Parou tudo, e eu escutei o meu coração.
Ele disse-me bem baixinho para eu voltar aos poucos. Primeiro não lhe liguei. Mas, depois de pensar nos últimos tempos eu dei-lhe razão e comecei a pensar no que teria que ser feito.
Há momentos da nossa vida que nos sentimos tão vazios, que achamos por bem fazer coisas que não são as mais acertadas, e muitas delas que nada têm a ver com a nossa filosofia de vida. Erramos! Erramos muito... e estará isso errado? Creio que não na sua totalidade. Aprendemos muito com os erros, e crescemos também.
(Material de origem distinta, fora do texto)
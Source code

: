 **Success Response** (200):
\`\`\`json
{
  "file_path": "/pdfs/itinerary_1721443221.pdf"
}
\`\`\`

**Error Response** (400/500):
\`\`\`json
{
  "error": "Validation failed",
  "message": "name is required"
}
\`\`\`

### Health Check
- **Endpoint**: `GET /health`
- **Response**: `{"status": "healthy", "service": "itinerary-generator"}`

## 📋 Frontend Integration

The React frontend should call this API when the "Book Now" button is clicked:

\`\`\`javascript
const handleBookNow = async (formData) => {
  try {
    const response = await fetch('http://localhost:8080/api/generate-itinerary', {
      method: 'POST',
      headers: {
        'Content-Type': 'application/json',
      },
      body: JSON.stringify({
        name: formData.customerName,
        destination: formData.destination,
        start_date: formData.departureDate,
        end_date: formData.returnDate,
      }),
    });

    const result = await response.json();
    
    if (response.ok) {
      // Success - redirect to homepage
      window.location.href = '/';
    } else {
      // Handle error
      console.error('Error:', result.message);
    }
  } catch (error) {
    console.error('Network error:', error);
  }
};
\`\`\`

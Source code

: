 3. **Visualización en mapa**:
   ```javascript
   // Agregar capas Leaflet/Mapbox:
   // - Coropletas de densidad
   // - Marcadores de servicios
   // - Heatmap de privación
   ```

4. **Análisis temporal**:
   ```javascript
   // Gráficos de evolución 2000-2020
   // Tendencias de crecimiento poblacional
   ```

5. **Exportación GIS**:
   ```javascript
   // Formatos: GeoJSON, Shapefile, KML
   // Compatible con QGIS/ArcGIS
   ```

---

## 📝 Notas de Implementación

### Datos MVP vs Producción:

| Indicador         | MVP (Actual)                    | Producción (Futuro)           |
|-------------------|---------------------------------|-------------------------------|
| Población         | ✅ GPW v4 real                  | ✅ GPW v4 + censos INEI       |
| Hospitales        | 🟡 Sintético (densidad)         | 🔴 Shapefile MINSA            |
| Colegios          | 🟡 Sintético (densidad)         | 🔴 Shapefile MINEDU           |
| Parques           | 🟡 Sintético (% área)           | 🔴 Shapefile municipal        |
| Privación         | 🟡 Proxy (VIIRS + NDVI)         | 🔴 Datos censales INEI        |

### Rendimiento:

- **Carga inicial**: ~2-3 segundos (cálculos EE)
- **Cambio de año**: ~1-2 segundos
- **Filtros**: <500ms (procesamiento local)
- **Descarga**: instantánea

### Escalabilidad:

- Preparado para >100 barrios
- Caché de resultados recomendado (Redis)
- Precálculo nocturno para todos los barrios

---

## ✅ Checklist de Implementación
Há dias que tenho aquela sensação que não estou em mim, que o meu corpo não pertence a esta alma, isto porque quero o que não posso ter, e desperdiço o que tenho. Que é feito de mim? Que é feito de alguém que sempre necessitou de ser amada e de ter alguém ao pé dela? Não sei... Acho que ela se deixou perder por todos os anos que desejou e nunca teve. Acho que foi isso!
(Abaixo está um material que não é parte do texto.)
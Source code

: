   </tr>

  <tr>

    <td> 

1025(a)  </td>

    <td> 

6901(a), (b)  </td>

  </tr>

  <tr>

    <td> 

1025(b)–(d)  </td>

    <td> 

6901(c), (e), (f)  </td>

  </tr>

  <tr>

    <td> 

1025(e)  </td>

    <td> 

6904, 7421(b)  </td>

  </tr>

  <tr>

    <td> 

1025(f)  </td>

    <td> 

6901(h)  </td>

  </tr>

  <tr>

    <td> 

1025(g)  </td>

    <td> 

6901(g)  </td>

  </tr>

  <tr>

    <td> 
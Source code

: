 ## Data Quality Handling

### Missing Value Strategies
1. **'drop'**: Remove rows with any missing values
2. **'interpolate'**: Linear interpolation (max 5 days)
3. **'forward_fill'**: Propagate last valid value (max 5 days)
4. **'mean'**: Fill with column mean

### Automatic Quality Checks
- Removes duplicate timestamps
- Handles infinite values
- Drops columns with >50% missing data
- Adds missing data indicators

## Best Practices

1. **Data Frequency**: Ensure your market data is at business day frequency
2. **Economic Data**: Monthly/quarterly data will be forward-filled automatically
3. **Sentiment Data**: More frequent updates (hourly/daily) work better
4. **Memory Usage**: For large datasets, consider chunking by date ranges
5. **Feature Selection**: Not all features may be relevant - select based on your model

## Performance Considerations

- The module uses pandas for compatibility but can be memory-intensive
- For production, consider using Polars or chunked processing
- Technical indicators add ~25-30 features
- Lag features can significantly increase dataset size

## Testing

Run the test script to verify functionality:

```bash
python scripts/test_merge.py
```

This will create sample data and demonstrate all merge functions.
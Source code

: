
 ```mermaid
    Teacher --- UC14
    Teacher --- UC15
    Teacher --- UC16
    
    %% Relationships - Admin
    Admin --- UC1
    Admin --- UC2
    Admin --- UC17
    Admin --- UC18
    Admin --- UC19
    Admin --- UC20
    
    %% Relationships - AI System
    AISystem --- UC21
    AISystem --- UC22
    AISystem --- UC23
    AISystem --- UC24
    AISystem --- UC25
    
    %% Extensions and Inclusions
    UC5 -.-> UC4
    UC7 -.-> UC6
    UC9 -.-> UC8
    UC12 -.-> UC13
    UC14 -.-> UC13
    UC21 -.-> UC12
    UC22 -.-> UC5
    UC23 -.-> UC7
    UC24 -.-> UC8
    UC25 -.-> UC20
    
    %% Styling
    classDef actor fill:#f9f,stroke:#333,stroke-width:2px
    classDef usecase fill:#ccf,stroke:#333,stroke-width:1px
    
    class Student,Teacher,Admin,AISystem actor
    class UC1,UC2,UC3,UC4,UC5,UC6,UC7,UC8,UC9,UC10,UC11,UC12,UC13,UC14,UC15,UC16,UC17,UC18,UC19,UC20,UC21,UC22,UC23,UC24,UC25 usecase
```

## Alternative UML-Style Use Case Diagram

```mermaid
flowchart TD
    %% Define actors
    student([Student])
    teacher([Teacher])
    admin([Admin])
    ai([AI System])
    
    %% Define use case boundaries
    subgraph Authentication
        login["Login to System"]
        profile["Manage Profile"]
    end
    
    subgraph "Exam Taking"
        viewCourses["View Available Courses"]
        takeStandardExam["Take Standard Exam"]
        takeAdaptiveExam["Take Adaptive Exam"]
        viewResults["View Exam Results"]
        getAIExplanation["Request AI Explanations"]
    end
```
Costumo dizer que estou vacinada em relação a tudo que há neste Mundo. Não sei se é exagero ou não, mas a verdade é que tenho sempre uma história para contar, para lamentar, para ultrapassar.
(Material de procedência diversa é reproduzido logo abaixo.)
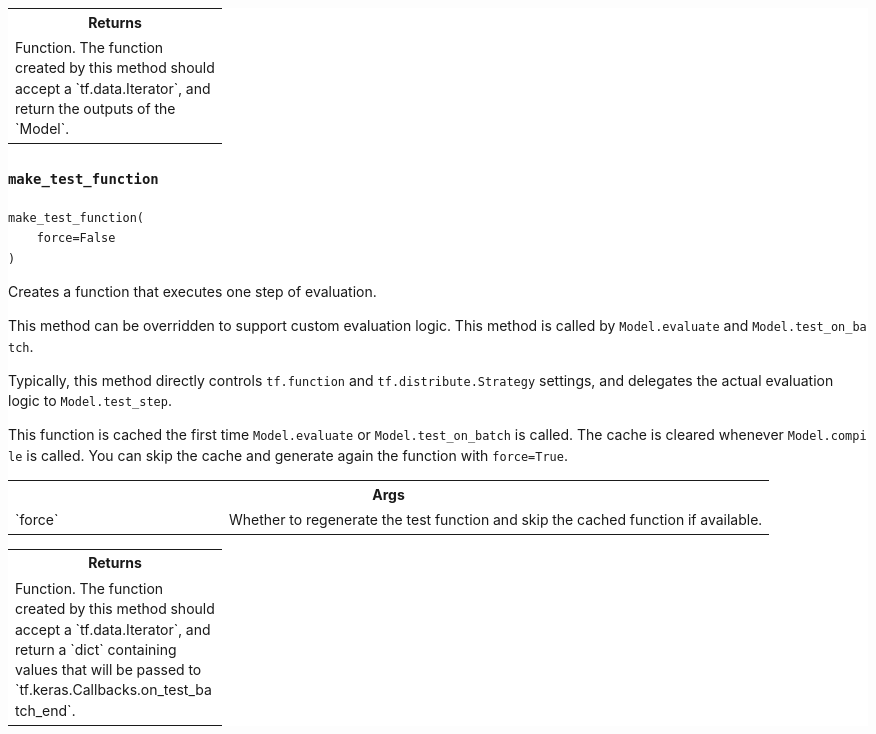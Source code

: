 


 <table class="responsive fixed orange">
<colgroup><col width="214px"><col></colgroup>
<tr><th colspan="2">Returns</th></tr>
<tr class="alt">
<td colspan="2">
Function. The function created by this method should accept a
`tf.data.Iterator`, and return the outputs of the `Model`.
</td>
</tr>

</table>



<h3 id="make_test_function"><code>make_test_function</code></h3>

<pre class="devsite-click-to-copy prettyprint lang-py tfo-signature-link">
<code>make_test_function(
    force=False
)
</code></pre>

Creates a function that executes one step of evaluation.

This method can be overridden to support custom evaluation logic.
This method is called by `Model.evaluate` and `Model.test_on_batch`.

Typically, this method directly controls `tf.function` and
`tf.distribute.Strategy` settings, and delegates the actual evaluation
logic to `Model.test_step`.

This function is cached the first time `Model.evaluate` or
`Model.test_on_batch` is called. The cache is cleared whenever
`Model.compile` is called. You can skip the cache and generate again the
function with `force=True`.


 <table class="responsive fixed orange">
<colgroup><col width="214px"><col></colgroup>
<tr><th colspan="2">Args</th></tr>

<tr>
<td>
`force`
</td>
<td>
Whether to regenerate the test function and skip the cached
function if available.
</td>
</tr>
</table>




 <table class="responsive fixed orange">
<colgroup><col width="214px"><col></colgroup>
<tr><th colspan="2">Returns</th></tr>
<tr class="alt">
<td colspan="2">
Function. The function created by this method should accept a
`tf.data.Iterator`, and return a `dict` containing values that will
be passed to `tf.keras.Callbacks.on_test_batch_end`.
</td>
</tr>
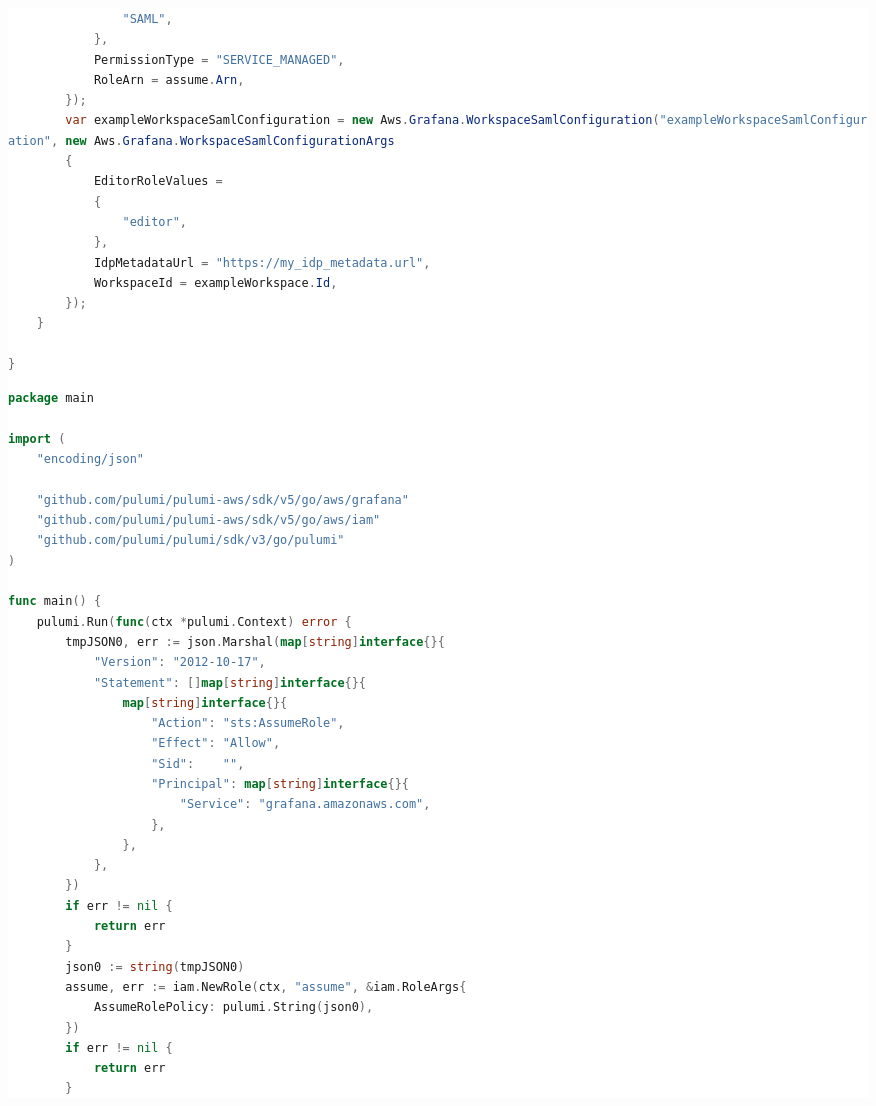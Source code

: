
 ```csharp
                "SAML",
            },
            PermissionType = "SERVICE_MANAGED",
            RoleArn = assume.Arn,
        });
        var exampleWorkspaceSamlConfiguration = new Aws.Grafana.WorkspaceSamlConfiguration("exampleWorkspaceSamlConfiguration", new Aws.Grafana.WorkspaceSamlConfigurationArgs
        {
            EditorRoleValues = 
            {
                "editor",
            },
            IdpMetadataUrl = "https://my_idp_metadata.url",
            WorkspaceId = exampleWorkspace.Id,
        });
    }

}
```


</pulumi-choosable>
</div>


<div>
<pulumi-choosable type="language" values="go">

```go
package main

import (
	"encoding/json"

	"github.com/pulumi/pulumi-aws/sdk/v5/go/aws/grafana"
	"github.com/pulumi/pulumi-aws/sdk/v5/go/aws/iam"
	"github.com/pulumi/pulumi/sdk/v3/go/pulumi"
)

func main() {
	pulumi.Run(func(ctx *pulumi.Context) error {
		tmpJSON0, err := json.Marshal(map[string]interface{}{
			"Version": "2012-10-17",
			"Statement": []map[string]interface{}{
				map[string]interface{}{
					"Action": "sts:AssumeRole",
					"Effect": "Allow",
					"Sid":    "",
					"Principal": map[string]interface{}{
						"Service": "grafana.amazonaws.com",
					},
				},
			},
		})
		if err != nil {
			return err
		}
		json0 := string(tmpJSON0)
		assume, err := iam.NewRole(ctx, "assume", &iam.RoleArgs{
			AssumeRolePolicy: pulumi.String(json0),
		})
		if err != nil {
			return err
		}
```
Voltando à minha caixinha mágica: o coração. Gostava de voltar aos poucos, de sentir que estou em mim, que a pessoa que se vê aos espelho todos os dias sou eu e não uma personagem que decidiram aqui meter para viver a minha vida. Se foi isso que aconteceu, então quero que ela morra, para que eu posso voltar... mas desta vez para fazer o que é certo fazer.